Segment Start: Extracted entries
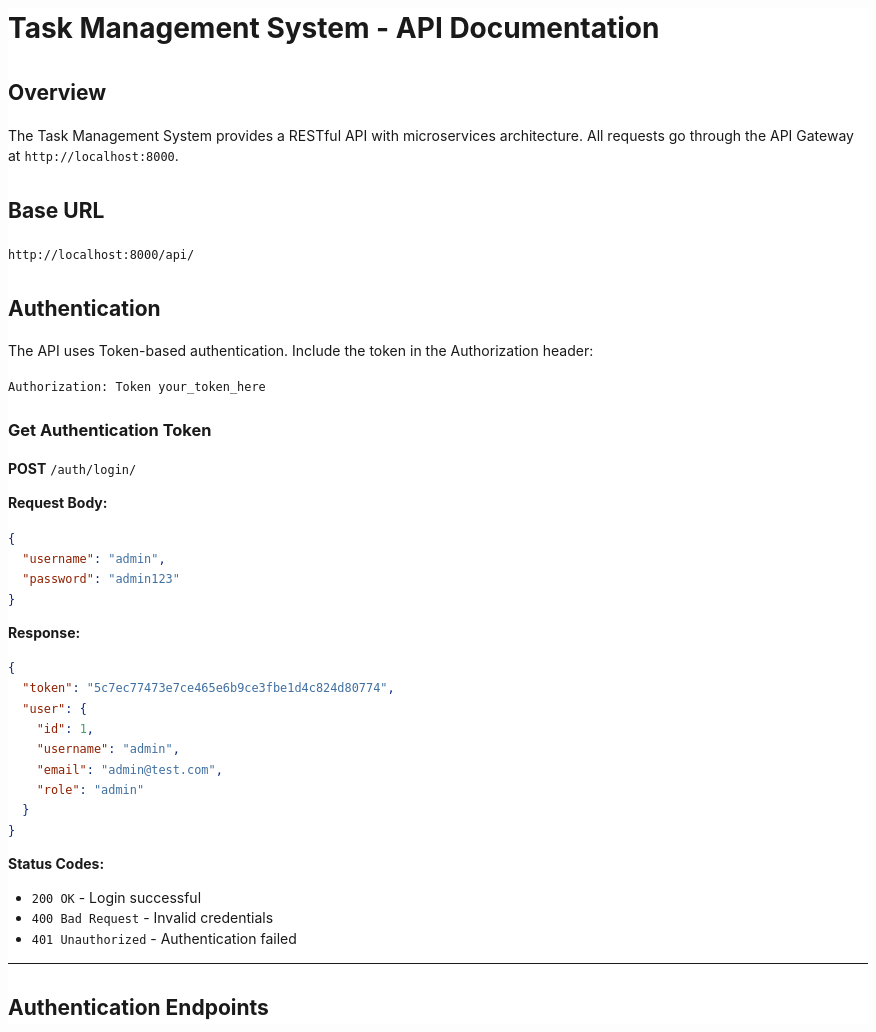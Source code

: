 # Task Management System - API Documentation

## Overview

The Task Management System provides a RESTful API with microservices architecture. All requests go through the API Gateway at `http://localhost:8000`.

## Base URL
```
http://localhost:8000/api/
```

## Authentication

The API uses Token-based authentication. Include the token in the Authorization header:

```http
Authorization: Token your_token_here
```

### Get Authentication Token

**POST** `/auth/login/`

**Request Body:**
```json
{
  "username": "admin",
  "password": "admin123"
}
```

**Response:**
```json
{
  "token": "5c7ec77473e7ce465e6b9ce3fbe1d4c824d80774",
  "user": {
    "id": 1,
    "username": "admin",
    "email": "admin@test.com",
    "role": "admin"
  }
}
```

**Status Codes:**
- `200 OK` - Login successful
- `400 Bad Request` - Invalid credentials
- `401 Unauthorized` - Authentication failed

---

## Authentication Endpoints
Segment End: Extracted entries
== What you are asked to do ==
Which lines above include the word "Task"? Pick them out and copy them.

== Answer ==
: # Task Management System - API Documentation
The Task Management System provides a RESTful API with microservices architecture. All requests go through the API Gateway at `http://localhost:8000`.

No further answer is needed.